Ни в чем мы тогда друг друга не убедили, да и спор был не из тех, в которых рождается истина. Истина же, как водится, была где-то посередине. Спорить о том, кто из двух гигантов круче, – все равно что выяснять, кто в наибольшей степени является планетой Солнечной системы – Сатурн или Юпитер.

Все это стало для меня очевидным много лет спустя, когда род моих занятий (вел тогда книжные рубрики в ряде газет и журналов) позволил мне приступить к более осмысленному и систематизированному чтению. Тогда и состоялось мое второе знакомство с творчеством Уильяма Фолкнера. Второе и, полагаю, окончательное, ибо длится оно до сих пор, конца-краю ему не видно, и каждая следующая встреча лишь усиливает интерес, обещая впереди новые – удивительные и яркие открытия.

Космос, целая вселенная – вот чем стал для меня мир книг Уильяма Фолкнера. Вселенная – в прямом и переносном смысле. В прямом – потому что большинство произведений писателя так или иначе между собой связаны – единым местом действия, сквозными персонажами, и тут Гарсиа Маркесу с его Макондо, безусловно, было чему поучиться у старшего собрата по перу. В более широком смысле космическим был сам масштаб произведений, глубина поднятых тем, широта и мощь их раскрытий и воплощений.
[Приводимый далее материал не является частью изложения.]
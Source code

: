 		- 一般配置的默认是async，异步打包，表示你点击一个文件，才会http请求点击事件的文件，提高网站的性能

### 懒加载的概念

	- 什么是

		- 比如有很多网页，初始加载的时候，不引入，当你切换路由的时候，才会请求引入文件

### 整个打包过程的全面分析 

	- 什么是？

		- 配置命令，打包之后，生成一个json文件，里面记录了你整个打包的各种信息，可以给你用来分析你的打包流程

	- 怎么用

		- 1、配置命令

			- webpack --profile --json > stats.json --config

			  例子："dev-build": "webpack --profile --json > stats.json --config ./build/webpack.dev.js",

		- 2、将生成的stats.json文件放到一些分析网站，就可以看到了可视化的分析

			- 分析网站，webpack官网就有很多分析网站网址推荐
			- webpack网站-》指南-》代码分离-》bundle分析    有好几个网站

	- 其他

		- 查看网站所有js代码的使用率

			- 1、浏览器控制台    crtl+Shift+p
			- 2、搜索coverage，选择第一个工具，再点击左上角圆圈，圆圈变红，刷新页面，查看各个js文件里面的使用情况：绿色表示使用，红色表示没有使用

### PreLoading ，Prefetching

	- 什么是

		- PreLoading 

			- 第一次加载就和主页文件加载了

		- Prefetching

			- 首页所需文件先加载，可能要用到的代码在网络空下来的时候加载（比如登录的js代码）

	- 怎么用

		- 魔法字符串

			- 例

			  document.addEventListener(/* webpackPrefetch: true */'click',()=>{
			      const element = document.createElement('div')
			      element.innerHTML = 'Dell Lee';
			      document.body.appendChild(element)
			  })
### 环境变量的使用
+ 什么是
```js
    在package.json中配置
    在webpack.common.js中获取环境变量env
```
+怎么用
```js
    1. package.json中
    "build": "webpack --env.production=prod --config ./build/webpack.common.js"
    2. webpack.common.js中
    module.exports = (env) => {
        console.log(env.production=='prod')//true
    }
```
Фолкнеровское Макондо именуется Йокнапатофой. Именно так называется вымышленный округ в реальном штате Миссисипи на юге США, где протекает действие большинства книг писателя. В переводе с языка индейцев чикесо это слово означает «тихо течет река по равнине».

Роман «Свет в августе» (1932) относится к раннему этапу творчества Фолкнера и является одним из первых произведений йокнапатофского цикла. Первоначально роман назывался «Темный дом», но после случайной фразы своей жены автор поменял заглавие на практически противоположное по смыслу. Факт, на мой взгляд, символичный, ибо мне трудно припомнить книгу более жуткую и безысходную по содержанию, которая оставляла бы по себе такое освежающее, очистительное послевкусие. Оптимистическая трагедия – пожалуй, так или же что-то около.